Surely we’ve all done this at some point. I know I have. Stress is a common complaint and, when used tactfully, complaining about stress is an easy way to garner support, sympathy, and even to avoid more work. But is this bad? Why would we complain so much about stress if we weren’t really stressed? The answer is likely more simple than it may appear: stress plays an important role as a social construct, a method of defining ourselves in ways that are considered positive by others.

People brag about whatever their culture values. So, in the ’70s, the boast was: ‘Oh, I was so messed up, I don’t even remember the ’60s.’ In the ’80s, it was more about materialism. You bragged about what you had.

Today, the average worker isn’t going to make many friends by bragging about how stoned he got or crowing about his new Porsche. But since society values being busy and having an important job, stress has become the new status symbol.

Chances are that if you’re really stressed, you wouldn’t say much about it. Most people with anxiety disorders won’t speak much about it to others, except in those cases where speaking about it may reduce the burden of having to carry it alone. When irrational fears are constantly playing out in our minds, we can certainly experience the effects of stress. Yet, at the same time, many people with anxiety disorders also use anxiety itself as a coping mechanism to avoid being placed in uncomfortable situations.

Have you ever used anxiety as an excuse?

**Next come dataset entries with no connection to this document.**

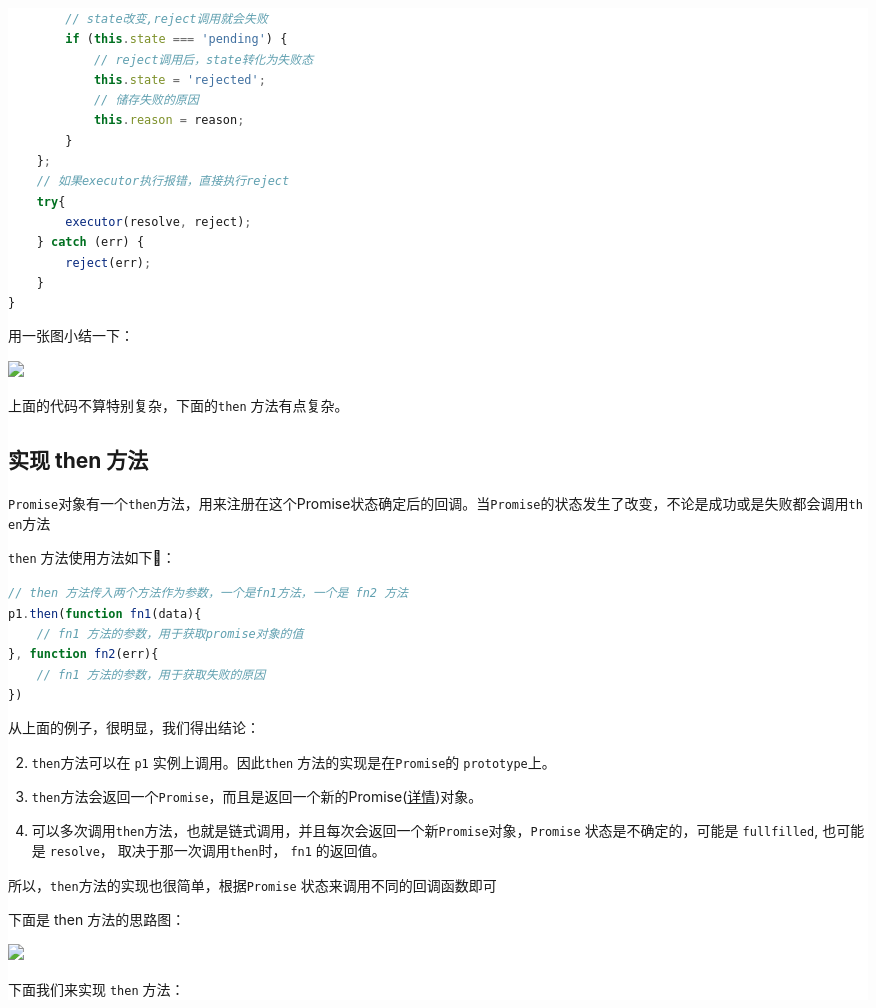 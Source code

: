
 ```javascript
        // state改变,reject调用就会失败
        if (this.state === 'pending') {
            // reject调用后，state转化为失败态
            this.state = 'rejected';
            // 储存失败的原因
            this.reason = reason;
        }
    };
    // 如果executor执行报错，直接执行reject
    try{
        executor(resolve, reject);
    } catch (err) {
        reject(err);
    }
}
```

用一张图小结一下：

![](https://user-gold-cdn.xitu.io/2019/11/7/16e43ba96db2344d?w=530&h=484&f=png&s=46028)

上面的代码不算特别复杂，下面的`then` 方法有点复杂。

## 实现 then 方法

`Promise`对象有一个`then`方法，用来注册在这个Promise状态确定后的回调。当`Promise`的状态发生了改变，不论是成功或是失败都会调用`then`方法

`then` 方法使用方法如下：

```javascript
// then 方法传入两个方法作为参数，一个是fn1方法，一个是 fn2 方法
p1.then(function fn1(data){
    // fn1 方法的参数，用于获取promise对象的值
}, function fn2(err){
    // fn1 方法的参数，用于获取失败的原因
})
```

从上面的例子，很明显，我们得出结论：

2.  `then`方法可以在 `p1` 实例上调用。因此`then` 方法的实现是在`Promise`的 `prototype`上。
    
3.  `then`方法会返回一个`Promise`，而且是返回一个新的Promise([详情](https://promisesaplus.com/differences-from-promises-a#point-5))对象。
    
4.  可以多次调用`then`方法，也就是链式调用，并且每次会返回一个新`Promise`对象，`Promise` 状态是不确定的，可能是 `fullfilled`, 也可能是 `resolve`， 取决于那一次调用`then`时， `fn1` 的返回值。
    

所以，`then`方法的实现也很简单，根据`Promise` 状态来调用不同的回调函数即可

下面是 then 方法的思路图：

![](https://user-gold-cdn.xitu.io/2019/11/7/16e43ba967fbcce3?w=482&h=706&f=png&s=64414)

下面我们来实现 `then` 方法：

I’m guilty of it. I once used anxiety as an excuse to convince my wife that I couldn’t go to dinner with some “friends” of ours. In all honesty, I wasn’t really feeling anxious. I just didn’t want to go to dinner with people who I thought to be obnixous. Anxiety was the perfect scapegoat and I played it up.

While it might make a convenient excuse, using anxiety and stress to avoid situations or responsibilities is only going to negatively impact your mental well-being. Much research has been done to this end and the conclusion is clear: we create our own realities. If you’re constantly telling yourself and others that you’re anxious or stressed, the result is invariably anxiety and stress.

The solution? Stop it. Just take a break for a while. Here’s another snippet from the article:

Start by practicing not complaining for one week, she says. You may feel a bit lonely at first because you aren’t part of the conversation, but you’ll start to feel strengthened and empowered. “It’s like saying no to cheesecake, you feel better for having done it,” she says.

So, for instance, when someone at work says, “I’m so tense I didn’t get any sleep last night,” instead of trying to outdo them, say simply: “I sure hope things get better for you.”

And next time you are tempted to one-up an overworked, overwhelmed and overly tired co-worker, ask yourself: Is this a contest I really want to win?

Keep this in mind the next time you find yourself turning to your anxiety — or stress — as a crutch. While both anxiety and stress are very real, and serious, health concerns, playing the “stress card” is ultimately more harmful than helpful. The moment you begin to tell yourself that things aren’t as bad as you think they are is the moment that you’ve begun to develop a positive attitude toward life. With practice, this positive attitude can bloom and may ultimately help to free you from anxiety.